The Ministry of National Defense yesterday downplayed an alleged attempt by an insider to blackmail the armaments chief, saying that the case was under investigation.
“The case is not about blackmail — as reported by a local newspaper — but rather about a grassroots staffer wanting to push for an improvement in internal weapons management,” ministry spokesman Yu Sy-tue (虞思祖) said in response to a story in the Chinese-language China Times, which said the scandal-ridden Armaments Bureau had been humiliated again because its boss had received a death threat.
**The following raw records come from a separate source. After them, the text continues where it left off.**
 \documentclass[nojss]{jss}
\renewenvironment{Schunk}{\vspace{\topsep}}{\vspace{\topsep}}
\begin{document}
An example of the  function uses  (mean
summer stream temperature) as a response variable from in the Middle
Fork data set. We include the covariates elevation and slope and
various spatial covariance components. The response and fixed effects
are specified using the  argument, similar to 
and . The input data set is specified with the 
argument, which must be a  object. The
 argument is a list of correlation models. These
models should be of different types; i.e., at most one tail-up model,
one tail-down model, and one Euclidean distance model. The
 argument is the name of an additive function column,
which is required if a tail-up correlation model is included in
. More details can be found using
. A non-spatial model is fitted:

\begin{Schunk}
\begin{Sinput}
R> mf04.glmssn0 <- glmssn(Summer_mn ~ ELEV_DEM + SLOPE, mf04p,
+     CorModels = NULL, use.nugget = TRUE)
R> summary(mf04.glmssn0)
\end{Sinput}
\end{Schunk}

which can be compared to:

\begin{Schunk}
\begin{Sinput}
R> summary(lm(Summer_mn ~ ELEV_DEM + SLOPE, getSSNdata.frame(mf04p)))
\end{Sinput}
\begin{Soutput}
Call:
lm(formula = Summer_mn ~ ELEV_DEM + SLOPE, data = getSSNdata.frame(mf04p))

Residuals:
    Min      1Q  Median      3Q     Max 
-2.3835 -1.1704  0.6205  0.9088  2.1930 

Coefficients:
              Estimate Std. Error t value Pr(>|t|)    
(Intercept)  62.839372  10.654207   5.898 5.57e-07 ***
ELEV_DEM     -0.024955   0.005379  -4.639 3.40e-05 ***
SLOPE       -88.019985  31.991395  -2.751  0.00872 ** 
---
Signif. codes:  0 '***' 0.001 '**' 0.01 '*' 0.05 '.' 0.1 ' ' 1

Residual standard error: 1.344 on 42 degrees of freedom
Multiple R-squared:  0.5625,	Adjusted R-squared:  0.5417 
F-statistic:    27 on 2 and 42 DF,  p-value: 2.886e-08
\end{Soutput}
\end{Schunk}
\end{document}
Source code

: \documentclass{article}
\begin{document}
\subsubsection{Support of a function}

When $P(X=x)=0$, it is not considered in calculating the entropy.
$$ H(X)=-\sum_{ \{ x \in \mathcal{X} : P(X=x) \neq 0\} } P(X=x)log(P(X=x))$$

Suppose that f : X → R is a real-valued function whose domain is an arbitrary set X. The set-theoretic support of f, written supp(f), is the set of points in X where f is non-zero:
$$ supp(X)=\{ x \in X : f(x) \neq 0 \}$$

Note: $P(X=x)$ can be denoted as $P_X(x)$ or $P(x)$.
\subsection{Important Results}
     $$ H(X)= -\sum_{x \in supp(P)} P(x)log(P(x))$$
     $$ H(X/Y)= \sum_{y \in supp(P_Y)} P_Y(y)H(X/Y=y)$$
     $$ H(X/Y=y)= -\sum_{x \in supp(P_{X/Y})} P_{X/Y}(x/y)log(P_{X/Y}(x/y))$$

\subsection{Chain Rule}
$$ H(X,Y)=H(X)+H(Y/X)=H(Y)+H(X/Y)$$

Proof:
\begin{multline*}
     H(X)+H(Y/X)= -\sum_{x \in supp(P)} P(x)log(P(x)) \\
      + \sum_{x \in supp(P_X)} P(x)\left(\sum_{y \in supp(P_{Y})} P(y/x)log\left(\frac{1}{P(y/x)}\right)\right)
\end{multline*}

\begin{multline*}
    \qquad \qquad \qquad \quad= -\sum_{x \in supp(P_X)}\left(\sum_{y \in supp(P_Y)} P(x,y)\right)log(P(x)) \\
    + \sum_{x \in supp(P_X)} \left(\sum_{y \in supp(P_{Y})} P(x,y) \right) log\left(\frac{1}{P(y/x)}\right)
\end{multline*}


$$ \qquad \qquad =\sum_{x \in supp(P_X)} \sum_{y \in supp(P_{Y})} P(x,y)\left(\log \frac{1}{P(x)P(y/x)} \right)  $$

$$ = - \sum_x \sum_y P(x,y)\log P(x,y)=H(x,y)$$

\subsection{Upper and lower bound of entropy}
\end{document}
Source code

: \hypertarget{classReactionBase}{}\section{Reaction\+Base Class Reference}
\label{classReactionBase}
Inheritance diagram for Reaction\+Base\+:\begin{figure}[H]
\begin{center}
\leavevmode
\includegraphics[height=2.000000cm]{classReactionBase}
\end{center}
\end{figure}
The paper said Lieutenant General Chen Li-chia (陳立嘉) received a letter along with a bullet earlier this month and the sender said he had two cases of bullets that he could use to embarrass Chen at any time.
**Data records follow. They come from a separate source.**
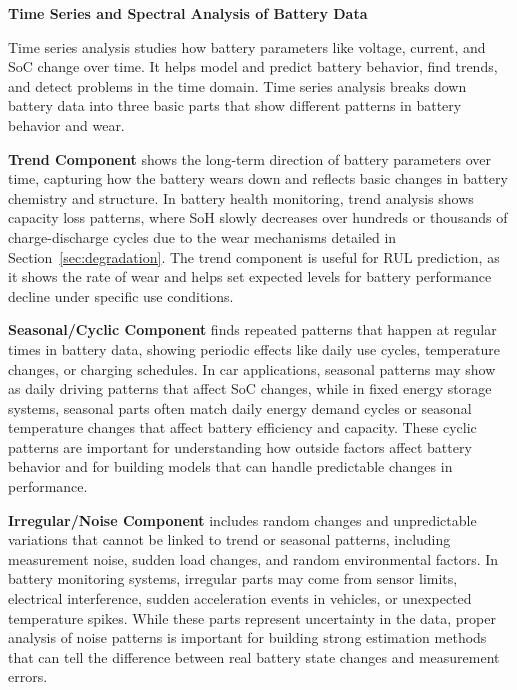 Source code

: 
\textbf{Time Series and Spectral Analysis of Battery Data}

Time series analysis studies how battery parameters like voltage, current, and SoC change over time. It helps model and predict battery behavior, find trends, and detect problems in the time domain. Time series analysis breaks down battery data into three basic parts that show different patterns in battery behavior and wear.

\textbf{Trend Component} shows the long-term direction of battery parameters over time, capturing how the battery wears down and reflects basic changes in battery chemistry and structure. In battery health monitoring, trend analysis shows capacity loss patterns, where SoH slowly decreases over hundreds or thousands of charge-discharge cycles due to the wear mechanisms detailed in Section~\ref{sec:degradation}. The trend component is useful for RUL prediction, as it shows the rate of wear and helps set expected levels for battery performance decline under specific use conditions.

\textbf{Seasonal/Cyclic Component} finds repeated patterns that happen at regular times in battery data, showing periodic effects like daily use cycles, temperature changes, or charging schedules. In car applications, seasonal patterns may show as daily driving patterns that affect SoC changes, while in fixed energy storage systems, seasonal parts often match daily energy demand cycles or seasonal temperature changes that affect battery efficiency and capacity. These cyclic patterns are important for understanding how outside factors affect battery behavior and for building models that can handle predictable changes in performance.

\textbf{Irregular/Noise Component} includes random changes and unpredictable variations that cannot be linked to trend or seasonal patterns, including measurement noise, sudden load changes, and random environmental factors. In battery monitoring systems, irregular parts may come from sensor limits, electrical interference, sudden acceleration events in vehicles, or unexpected temperature spikes. While these parts represent uncertainty in the data, proper analysis of noise patterns is important for building strong estimation methods that can tell the difference between real battery state changes and measurement errors.

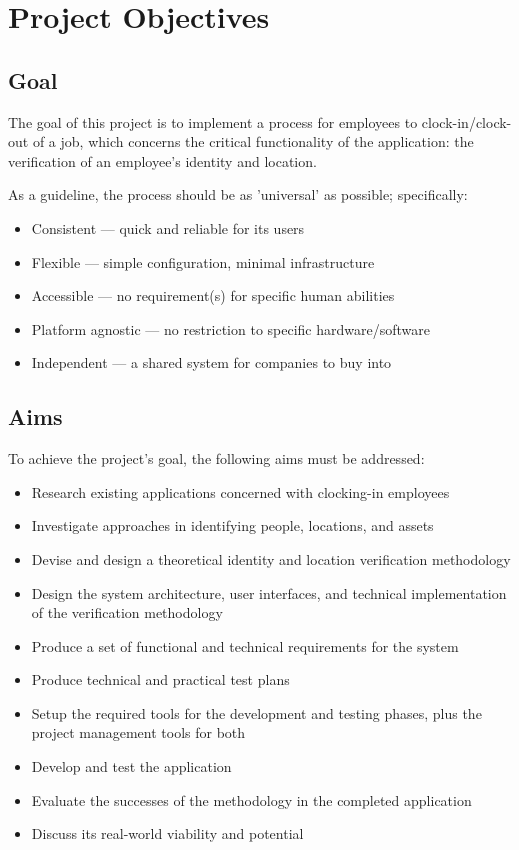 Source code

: \section{Project Objectives}

\subsection{Goal} \label{ss:goal}
The goal of this project is to implement a process for
employees to \gls{clock-in}/\gls{clock-out} of a job, which
concerns the critical functionality of the application: the
verification of an employee's identity and location.

As a guideline, the process should be as 'universal' as
possible; specifically:

\begin{itemize}
  \item Consistent --- quick and reliable for its users
  \item Flexible --- simple configuration, minimal
        infrastructure
  \item Accessible --- no requirement(s) for specific
        human abilities
  \item Platform agnostic --- no restriction to specific
        hardware/software
  \item Independent --- a shared system for companies to
        buy into
\end{itemize}

\subsection{Aims}
To achieve the project's goal, the following aims must be
addressed:

\begin{itemize}
  \item Research existing applications concerned with
        clocking-in employees
  \item Investigate approaches in identifying people,
        locations, and assets
  \item Devise and design a theoretical identity and
        location verification methodology
  \item Design the system architecture, user interfaces,
        and technical implementation of the
        verification methodology
  \item Produce a set of functional and technical
        requirements for the system
  \item Produce technical and practical test plans
  \item Setup the required tools for the development and
        testing phases, plus the project management tools
        for both
  \item Develop and test the application
  \item Evaluate the successes of the methodology in the
        completed application
  \item Discuss its real-world viability and potential
\end{itemize} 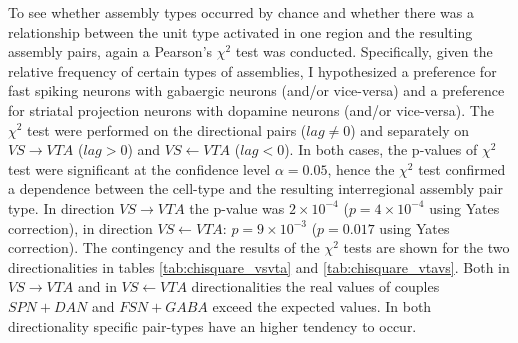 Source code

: To see whether assembly types occurred by chance and whether there was a relationship between the unit type activated in one region and the resulting assembly pairs, again a Pearson's $\chi^2$ test was conducted. Specifically, given the relative frequency of certain types of assemblies, I hypothesized a preference for fast spiking neurons with gabaergic neurons (and/or vice-versa) and a preference for striatal projection neurons with dopamine neurons (and/or vice-versa). The $\chi^2$ test were performed on the directional pairs ($lag\neq0$) and separately on $VS\rightarrow VTA$ ($lag>0$) and $VS\leftarrow VTA$ ($lag<0$). In both cases, the p-values of $\chi^2$ test were significant at the confidence level $\alpha = 0.05$, hence the $\chi^2$ test confirmed a dependence between the cell-type and the resulting interregional assembly pair type. In direction $VS\rightarrow VTA$ the p-value was $2\times10^{-4}$ ($p=4\times10^{-4}$ using Yates correction), in direction $VS\leftarrow VTA$: $p=9\times10^{-3}$ ($p=0.017$ using Yates correction). The contingency and the results of the $\chi^2$ tests are shown for the two directionalities in tables \ref{tab:chisquare_vsvta} and \ref{tab:chisquare_vtavs}. Both in $VS\rightarrow VTA$ and in $VS\leftarrow VTA$ directionalities the real values of couples $SPN+DAN$ and $FSN+GABA$ exceed the expected values. In both directionality specific pair-types have an higher tendency to occur.
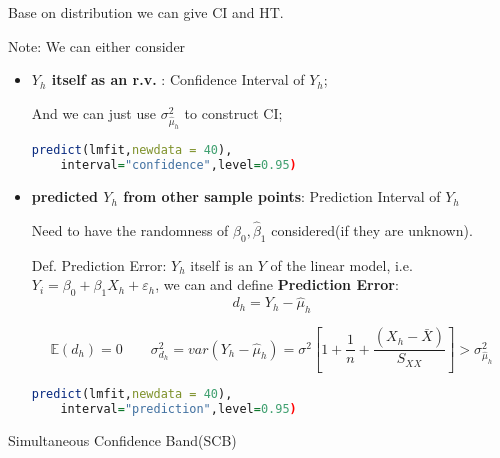     Base on distribution we can give CI and HT.

    Note: We can either consider 
    \begin{itemize}[topsep=2pt,itemsep=2pt]
        \item \textbf{$ Y_h $ itself as an r.v. }: Confidence Interval of $ Y_h $;
        
        And we can just use $  \sigma ^2_{\hat{\mu}_h} $ to construct CI;

        \begin{rcode}
\begin{lstlisting}[language=R]
predict(lmfit,newdata = 40),
    interval="confidence",level=0.95)
\end{lstlisting}
        \end{rcode}
        \item \textbf{predicted $ Y_h $ from other sample points}: Prediction Interval of $ Y_h $
        
        Need to  have the randomness of $ \hat{\beta }_0,\hat{\beta }_1 $ considered(if they are unknown).

        Def. Prediction Error: $ Y_h $ itself is an $ Y $ of the linear model, i.e. $ Y_i=\beta_0+\beta_1X_h+\varepsilon _h $, we can  and define \textbf{Prediction Error}: 
        \begin{equation}
            d_h=Y_h-\hat{\mu}_h 
        \end{equation}
    
        
        \begin{equation}
            \mathbb{E}(d_h)=0\qquad \sigma^2_{d_h}=var(Y_h-\hat{\mu }_h)=\sigma^2\left[ 1+\dfrac{1}{n}+\dfrac{(X_h-\bar{X})}{S_{XX}} \right] > \sigma ^2_{\hat{\mu}_h}
        \end{equation}
\begin{rcode}
\begin{lstlisting}[language=R]
predict(lmfit,newdata = 40),
    interval="prediction",level=0.95)
\end{lstlisting}
\end{rcode}
    
    \end{itemize}
    
    


    \begin{point}
       Simultaneous Confidence Band(SCB)
    \end{point}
It was the first time that a senior military officer had received a bullet threat, the paper said, speculating that the letter writer might be a bureau staffer angered over staffing arrangements in the bureau’s manufacturing division.
Yu said the newspaper had exaggerated the situation.
“The case was not about blackmail, but rather about a petition,” he said, adding that the sender was a disgruntled staff member at a military supply factory.
He denied that two cases of bullets had been removed from a factory in southern Taiwan.
“The suspect wrote in the letter that the bullet was meant to threaten or intimidate the bureau chief, but to remind him that there was room for improvement in the bureau’s control and administration of its arsenal,” Yu said.
The ministry, however, did not take the bullet lightly or treat the letter as a rational petition, Yu said, adding that Minister of National Defense Chen Chao-min (陳肇敏) had ordered a special task force to investigate the case.
The case was referred to the Kaohsiung branch of the Military Prosecutors Office on July 8 for a thorough investigation, Yu said.